(Saved entries)
====
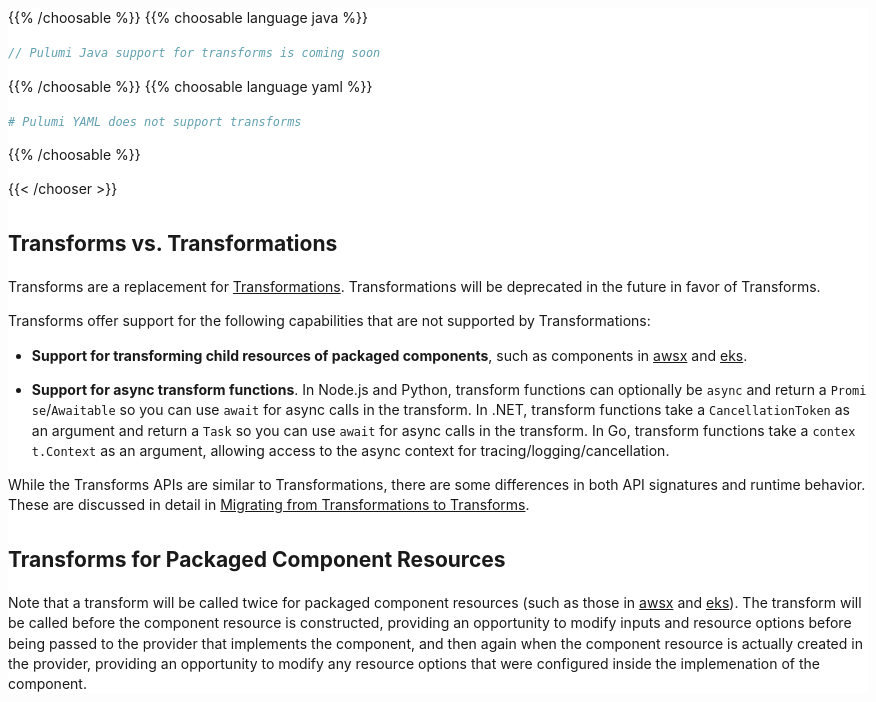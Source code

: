 {{% /choosable %}}
{{% choosable language java %}}

```java
// Pulumi Java support for transforms is coming soon
```

{{% /choosable %}}
{{% choosable language yaml %}}

```yaml
# Pulumi YAML does not support transforms
```

{{% /choosable %}}

{{< /chooser >}}

## Transforms vs. Transformations

Transforms are a replacement for [Transformations](/docs/concepts/options/transformations/). Transformations will be deprecated in the future in favor of Transforms.

Transforms offer support for the following capabilities that are not supported by Transformations:

- **Support for transforming child resources of packaged components**, such as components in [awsx](/registry/packages/awsx) and [eks](/registry/packages/eks).

- **Support for async transform functions**. In Node.js and Python, transform functions can optionally be `async` and return a `Promise`/`Awaitable` so you can use `await` for async calls in the transform. In .NET, transform functions take a `CancellationToken` as an argument and return a `Task` so you can use `await` for async calls in the transform. In Go, transform functions take a `context.Context` as an argument, allowing access to the async context for tracing/logging/cancellation.

While the Transforms APIs are similar to Transformations, there are some differences in both API signatures and runtime behavior. These are discussed in detail in [Migrating from Transformations to Transforms](/docs/concepts/options/transformations/#migrating-from-transformations-to-transforms).

## Transforms for Packaged Component Resources

Note that a transform will be called twice for packaged component resources (such as those in [awsx](/registry/packages/awsx) and [eks](/registry/packages/eks)). The transform will be called before the component resource is constructed, providing an opportunity to modify inputs and resource options before being passed to the provider that implements the component, and then again when the component resource is actually created in the provider, providing an opportunity to modify any resource options that were configured inside the implemenation of the component.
====
** Your instructions **
Set aside each line above that includes the string "language" and report it.

** Response for this exercise **
{{% choosable language java %}}
{{% choosable language yaml %}}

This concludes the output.